(Dataset entries)
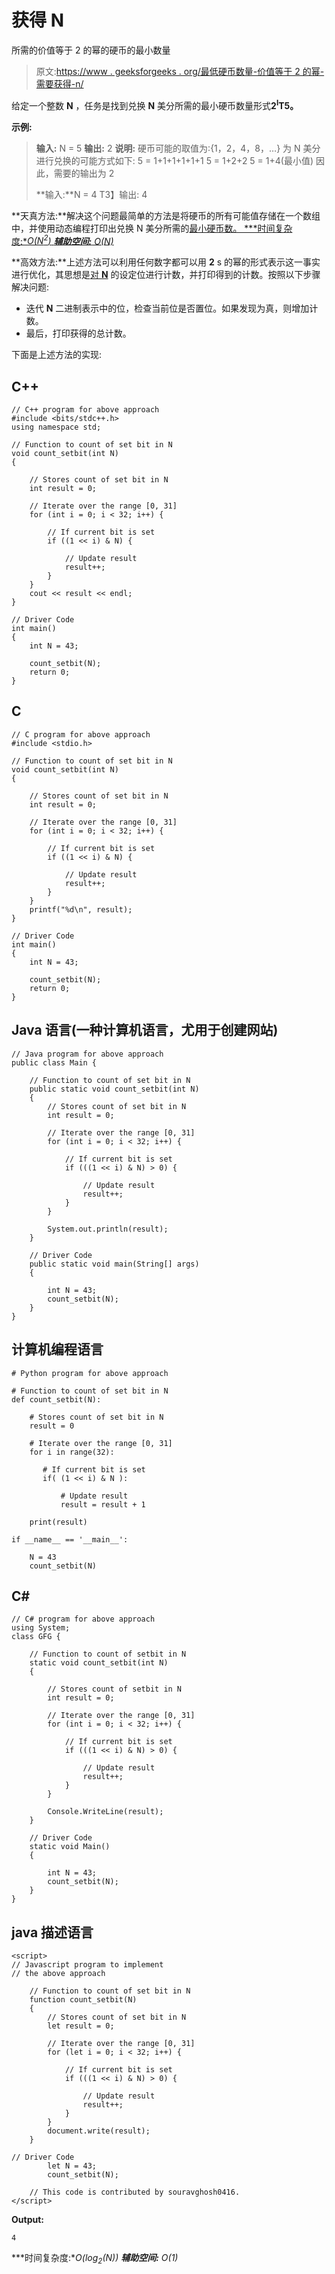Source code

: # 获得 N

所需的价值等于 2 的幂的硬币的最小数量

> 原文:[https://www . geeksforgeeks . org/最低硬币数量-价值等于 2 的幂-需要获得-n/](https://www.geeksforgeeks.org/minimum-number-of-coins-having-value-equal-to-powers-of-2-required-to-obtain-n/)

给定一个整数 **N** ，任务是找到兑换 **N** 美分所需的最小硬币数量形式**2<sup>I</sup>T5。**

**示例:**

> **输入:** N = 5
> **输出:** 2
> **说明:**
> 硬币可能的取值为:{1，2，4，8，…}
> 为 N 美分进行兑换的可能方式如下:
> 5 = 1+1+1+1+1+1
> 5 = 1+2+2
> 5 = 1+4(最小值)
> 因此，需要的输出为 2
> 
> **输入:**N = 4
> T3】输出: 4

**天真方法:**解决这个问题最简单的方法是将硬币的所有可能值存储在一个数组中，并使用动态编程打印出兑换 N 美分所需的[最小硬币数。
***时间复杂度:**O(N<sup>2</sup>)*
***辅助空间:** O(N)*](https://www.geeksforgeeks.org/find-minimum-number-of-coins-that-make-a-change/)

**高效方法:**上述方法可以利用任何数字都可以用 **2** s 的幂的形式表示这一事实进行优化，其思想是[对 **N**](https://www.geeksforgeeks.org/count-set-bits-in-an-integer/) 的设定位进行计数，并打印得到的计数。按照以下步骤解决问题:

*   迭代 **N** 二进制表示中的位，检查当前位是否置位。如果发现为真，则增加计数。
*   最后，打印获得的总计数。

下面是上述方法的实现:

## C++

```
// C++ program for above approach
#include <bits/stdc++.h>
using namespace std;

// Function to count of set bit in N
void count_setbit(int N)
{

    // Stores count of set bit in N
    int result = 0;

    // Iterate over the range [0, 31]
    for (int i = 0; i < 32; i++) {

        // If current bit is set
        if ((1 << i) & N) {

            // Update result
            result++;
        }
    }
    cout << result << endl;
}

// Driver Code
int main()
{
    int N = 43;

    count_setbit(N);
    return 0;
}
```

## C

```
// C program for above approach
#include <stdio.h>

// Function to count of set bit in N
void count_setbit(int N)
{

    // Stores count of set bit in N
    int result = 0;

    // Iterate over the range [0, 31]
    for (int i = 0; i < 32; i++) {

        // If current bit is set
        if ((1 << i) & N) {

            // Update result
            result++;
        }
    }
    printf("%d\n", result);
}

// Driver Code
int main()
{
    int N = 43;

    count_setbit(N);
    return 0;
}
```

## Java 语言(一种计算机语言，尤用于创建网站)

```
// Java program for above approach
public class Main {

    // Function to count of set bit in N
    public static void count_setbit(int N)
    {
        // Stores count of set bit in N
        int result = 0;

        // Iterate over the range [0, 31]
        for (int i = 0; i < 32; i++) {

            // If current bit is set
            if (((1 << i) & N) > 0) {

                // Update result
                result++;
            }
        }

        System.out.println(result);
    }

    // Driver Code
    public static void main(String[] args)
    {

        int N = 43;
        count_setbit(N);
    }
}
```

## 计算机编程语言

```
# Python program for above approach

# Function to count of set bit in N
def count_setbit(N):

    # Stores count of set bit in N
    result = 0

    # Iterate over the range [0, 31]
    for i in range(32):

       # If current bit is set  
       if( (1 << i) & N ):

           # Update result
           result = result + 1

    print(result)

if __name__ == '__main__':

    N = 43
    count_setbit(N)
```

## C#

```
// C# program for above approach
using System;
class GFG {

    // Function to count of setbit in N
    static void count_setbit(int N)
    {

        // Stores count of setbit in N
        int result = 0;

        // Iterate over the range [0, 31]
        for (int i = 0; i < 32; i++) {

            // If current bit is set
            if (((1 << i) & N) > 0) {

                // Update result
                result++;
            }
        }

        Console.WriteLine(result);
    }

    // Driver Code
    static void Main()
    {

        int N = 43;
        count_setbit(N);
    }
}
```

## java 描述语言

```
<script>
// Javascript program to implement
// the above approach

    // Function to count of set bit in N
    function count_setbit(N)
    {
        // Stores count of set bit in N
        let result = 0;

        // Iterate over the range [0, 31]
        for (let i = 0; i < 32; i++) {

            // If current bit is set
            if (((1 << i) & N) > 0) {

                // Update result
                result++;
            }
        }
        document.write(result);
    }

// Driver Code
        let N = 43;
        count_setbit(N); 

    // This code is contributed by souravghosh0416.
</script>
```

**Output:** 

```
4
```

***时间复杂度:**O(log<sub>2</sub>(N))*
***辅助空间:** O(1)*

_TASK DESCRIPTION_
For each record above, write it out exactly and omit any picture.

_RESPONSE BELOW_
Source code

: # 获得 N

所需的价值等于 2 的幂的硬币的最小数量

> 原文:[https://www . geeksforgeeks . org/最低硬币数量-价值等于 2 的幂-需要获得-n/](https://www.geeksforgeeks.org/minimum-number-of-coins-having-value-equal-to-powers-of-2-required-to-obtain-n/)

给定一个整数 **N** ，任务是找到兑换 **N** 美分所需的最小硬币数量形式**2<sup>I</sup>T5。**

**示例:**

> **输入:** N = 5
> **输出:** 2
> **说明:**
> 硬币可能的取值为:{1，2，4，8，…}
> 为 N 美分进行兑换的可能方式如下:
> 5 = 1+1+1+1+1+1
> 5 = 1+2+2
> 5 = 1+4(最小值)
> 因此，需要的输出为 2
> 
> **输入:**N = 4
> T3】输出: 4

**天真方法:**解决这个问题最简单的方法是将硬币的所有可能值存储在一个数组中，并使用动态编程打印出兑换 N 美分所需的[最小硬币数。
***时间复杂度:**O(N<sup>2</sup>)*
***辅助空间:** O(N)*](https://www.geeksforgeeks.org/find-minimum-number-of-coins-that-make-a-change/)

**高效方法:**上述方法可以利用任何数字都可以用 **2** s 的幂的形式表示这一事实进行优化，其思想是[对 **N**](https://www.geeksforgeeks.org/count-set-bits-in-an-integer/) 的设定位进行计数，并打印得到的计数。按照以下步骤解决问题:

*   迭代 **N** 二进制表示中的位，检查当前位是否置位。如果发现为真，则增加计数。
*   最后，打印获得的总计数。

下面是上述方法的实现:

## C++

```
// C++ program for above approach
#include <bits/stdc++.h>
using namespace std;

// Function to count of set bit in N
void count_setbit(int N)
{

    // Stores count of set bit in N
    int result = 0;

    // Iterate over the range [0, 31]
    for (int i = 0; i < 32; i++) {

        // If current bit is set
        if ((1 << i) & N) {

            // Update result
            result++;
        }
    }
    cout << result << endl;
}

// Driver Code
int main()
{
    int N = 43;

    count_setbit(N);
    return 0;
}
```

## C

```
// C program for above approach
#include <stdio.h>

// Function to count of set bit in N
void count_setbit(int N)
{

    // Stores count of set bit in N
    int result = 0;

    // Iterate over the range [0, 31]
    for (int i = 0; i < 32; i++) {

        // If current bit is set
        if ((1 << i) & N) {

            // Update result
            result++;
        }
    }
    printf("%d\n", result);
}

// Driver Code
int main()
{
    int N = 43;

    count_setbit(N);
    return 0;
}
```

## Java 语言(一种计算机语言，尤用于创建网站)

```
// Java program for above approach
public class Main {

    // Function to count of set bit in N
    public static void count_setbit(int N)
    {
        // Stores count of set bit in N
        int result = 0;

        // Iterate over the range [0, 31]
        for (int i = 0; i < 32; i++) {

            // If current bit is set
            if (((1 << i) & N) > 0) {

                // Update result
                result++;
            }
        }

        System.out.println(result);
    }

    // Driver Code
    public static void main(String[] args)
    {

        int N = 43;
        count_setbit(N);
    }
}
```

## 计算机编程语言

```
# Python program for above approach

# Function to count of set bit in N
def count_setbit(N):

    # Stores count of set bit in N
    result = 0

    # Iterate over the range [0, 31]
    for i in range(32):

       # If current bit is set  
       if( (1 << i) & N ):

           # Update result
           result = result + 1

    print(result)

if __name__ == '__main__':

    N = 43
    count_setbit(N)
```

## C#

```
// C# program for above approach
using System;
class GFG {

    // Function to count of setbit in N
    static void count_setbit(int N)
    {

        // Stores count of setbit in N
        int result = 0;

        // Iterate over the range [0, 31]
        for (int i = 0; i < 32; i++) {

            // If current bit is set
            if (((1 << i) & N) > 0) {

                // Update result
                result++;
            }
        }

        Console.WriteLine(result);
    }

    // Driver Code
    static void Main()
    {

        int N = 43;
        count_setbit(N);
    }
}
```

## java 描述语言

```
<script>
// Javascript program to implement
// the above approach

    // Function to count of set bit in N
    function count_setbit(N)
    {
        // Stores count of set bit in N
        let result = 0;

        // Iterate over the range [0, 31]
        for (let i = 0; i < 32; i++) {

            // If current bit is set
            if (((1 << i) & N) > 0) {

                // Update result
                result++;
            }
        }
        document.write(result);
    }

// Driver Code
        let N = 43;
        count_setbit(N); 

    // This code is contributed by souravghosh0416.
</script>
```

**Output:** 

```
4
```

***时间复杂度:**O(log<sub>2</sub>(N))*
***辅助空间:** O(1)*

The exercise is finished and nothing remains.